▶ **Items from a dataset**
════════════════
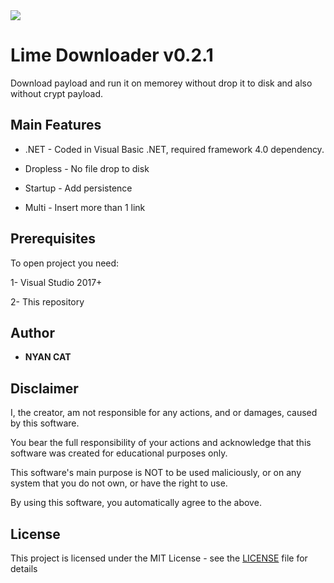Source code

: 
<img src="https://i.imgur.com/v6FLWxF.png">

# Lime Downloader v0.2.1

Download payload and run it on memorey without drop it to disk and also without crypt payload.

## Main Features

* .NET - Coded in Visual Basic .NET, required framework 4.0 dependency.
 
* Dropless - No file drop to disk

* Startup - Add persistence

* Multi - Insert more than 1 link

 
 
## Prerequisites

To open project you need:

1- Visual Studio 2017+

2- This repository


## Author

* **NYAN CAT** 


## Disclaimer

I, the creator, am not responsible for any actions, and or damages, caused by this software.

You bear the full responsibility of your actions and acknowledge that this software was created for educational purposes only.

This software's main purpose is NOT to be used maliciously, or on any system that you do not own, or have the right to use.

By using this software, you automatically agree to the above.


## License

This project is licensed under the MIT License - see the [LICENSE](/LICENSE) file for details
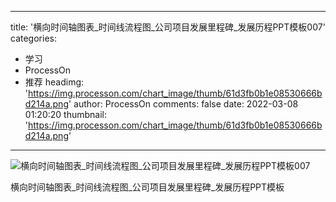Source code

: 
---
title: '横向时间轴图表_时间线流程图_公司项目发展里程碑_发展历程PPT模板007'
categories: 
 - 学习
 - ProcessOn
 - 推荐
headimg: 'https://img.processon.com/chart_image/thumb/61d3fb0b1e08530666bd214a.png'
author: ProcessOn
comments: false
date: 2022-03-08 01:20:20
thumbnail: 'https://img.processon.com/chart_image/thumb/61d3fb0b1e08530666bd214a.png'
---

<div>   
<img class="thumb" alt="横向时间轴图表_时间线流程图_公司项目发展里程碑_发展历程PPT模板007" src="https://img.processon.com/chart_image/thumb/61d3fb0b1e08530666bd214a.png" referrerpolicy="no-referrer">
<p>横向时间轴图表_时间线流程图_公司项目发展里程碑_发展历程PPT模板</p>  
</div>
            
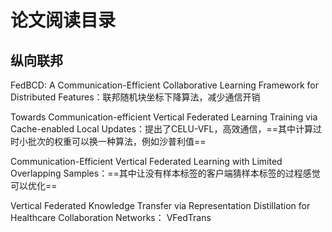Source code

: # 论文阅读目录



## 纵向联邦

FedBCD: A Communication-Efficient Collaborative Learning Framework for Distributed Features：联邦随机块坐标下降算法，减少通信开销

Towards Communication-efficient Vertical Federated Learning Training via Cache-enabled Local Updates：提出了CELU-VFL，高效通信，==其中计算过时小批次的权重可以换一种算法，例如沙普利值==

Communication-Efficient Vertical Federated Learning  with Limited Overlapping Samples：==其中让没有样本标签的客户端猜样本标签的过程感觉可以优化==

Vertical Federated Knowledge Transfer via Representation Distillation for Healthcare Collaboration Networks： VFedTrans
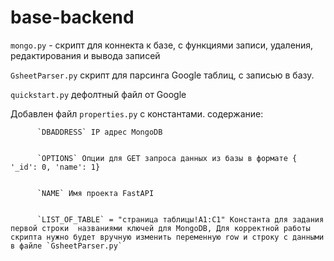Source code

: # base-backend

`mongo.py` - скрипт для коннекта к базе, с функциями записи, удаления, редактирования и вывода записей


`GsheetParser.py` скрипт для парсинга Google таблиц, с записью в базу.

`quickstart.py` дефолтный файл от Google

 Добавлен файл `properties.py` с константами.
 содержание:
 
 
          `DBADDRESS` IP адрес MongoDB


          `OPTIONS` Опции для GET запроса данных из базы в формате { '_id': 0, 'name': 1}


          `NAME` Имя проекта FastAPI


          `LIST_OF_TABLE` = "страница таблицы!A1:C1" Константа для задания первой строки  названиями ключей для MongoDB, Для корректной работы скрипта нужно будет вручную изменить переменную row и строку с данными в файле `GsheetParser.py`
════════════════
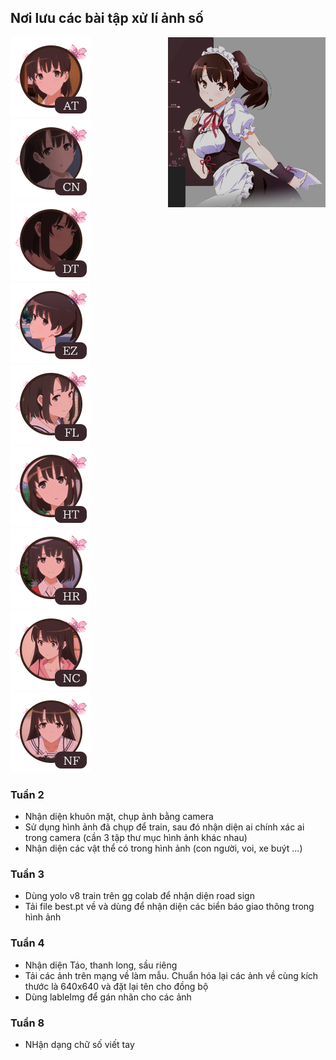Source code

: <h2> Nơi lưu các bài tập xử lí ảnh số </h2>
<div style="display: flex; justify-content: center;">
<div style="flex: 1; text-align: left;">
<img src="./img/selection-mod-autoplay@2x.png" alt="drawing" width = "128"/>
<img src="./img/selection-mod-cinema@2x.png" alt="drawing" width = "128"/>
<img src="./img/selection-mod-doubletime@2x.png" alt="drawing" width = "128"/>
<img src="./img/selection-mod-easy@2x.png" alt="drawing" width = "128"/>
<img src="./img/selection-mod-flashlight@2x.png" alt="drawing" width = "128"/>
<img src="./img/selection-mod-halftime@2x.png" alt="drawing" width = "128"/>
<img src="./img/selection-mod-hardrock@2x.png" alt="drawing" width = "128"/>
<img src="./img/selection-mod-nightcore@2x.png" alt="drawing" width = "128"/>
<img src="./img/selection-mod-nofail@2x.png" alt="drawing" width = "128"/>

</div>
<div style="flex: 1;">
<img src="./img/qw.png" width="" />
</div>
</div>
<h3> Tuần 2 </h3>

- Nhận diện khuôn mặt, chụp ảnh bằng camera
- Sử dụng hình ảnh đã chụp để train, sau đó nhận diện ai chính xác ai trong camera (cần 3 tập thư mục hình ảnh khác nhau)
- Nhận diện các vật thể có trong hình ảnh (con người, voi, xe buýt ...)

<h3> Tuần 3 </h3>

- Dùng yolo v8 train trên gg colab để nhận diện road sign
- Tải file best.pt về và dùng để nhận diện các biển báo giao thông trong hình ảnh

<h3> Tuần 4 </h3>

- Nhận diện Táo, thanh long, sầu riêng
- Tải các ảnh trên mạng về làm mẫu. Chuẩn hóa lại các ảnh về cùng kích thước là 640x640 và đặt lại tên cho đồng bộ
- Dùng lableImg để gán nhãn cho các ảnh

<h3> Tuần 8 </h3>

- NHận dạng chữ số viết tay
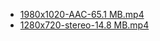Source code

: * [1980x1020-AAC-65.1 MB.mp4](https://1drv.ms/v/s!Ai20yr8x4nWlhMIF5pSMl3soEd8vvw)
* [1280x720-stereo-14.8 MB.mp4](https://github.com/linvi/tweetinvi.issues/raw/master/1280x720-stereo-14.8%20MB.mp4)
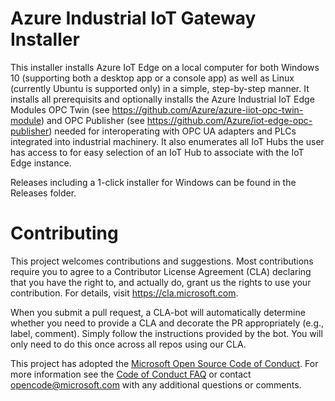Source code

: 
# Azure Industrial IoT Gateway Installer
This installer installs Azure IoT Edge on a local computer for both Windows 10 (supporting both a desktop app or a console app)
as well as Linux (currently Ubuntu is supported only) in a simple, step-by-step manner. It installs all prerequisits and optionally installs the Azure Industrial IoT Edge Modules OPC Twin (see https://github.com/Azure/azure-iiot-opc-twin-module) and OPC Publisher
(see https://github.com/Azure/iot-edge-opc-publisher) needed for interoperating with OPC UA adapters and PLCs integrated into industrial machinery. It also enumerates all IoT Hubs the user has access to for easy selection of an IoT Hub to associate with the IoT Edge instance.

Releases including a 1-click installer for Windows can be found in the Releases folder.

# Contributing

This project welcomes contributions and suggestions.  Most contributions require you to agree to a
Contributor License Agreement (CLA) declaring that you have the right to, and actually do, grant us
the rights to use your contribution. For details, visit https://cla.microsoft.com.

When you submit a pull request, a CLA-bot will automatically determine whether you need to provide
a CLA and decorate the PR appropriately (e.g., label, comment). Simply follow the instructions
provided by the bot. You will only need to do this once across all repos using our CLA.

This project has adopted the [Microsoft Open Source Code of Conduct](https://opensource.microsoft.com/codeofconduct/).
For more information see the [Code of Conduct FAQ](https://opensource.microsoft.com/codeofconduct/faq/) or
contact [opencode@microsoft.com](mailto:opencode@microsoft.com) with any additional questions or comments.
════════════════
▶ **Task item**
Only a number is wanted here: how many lines of the records above include the string "selection"?

▶ **Result below**
10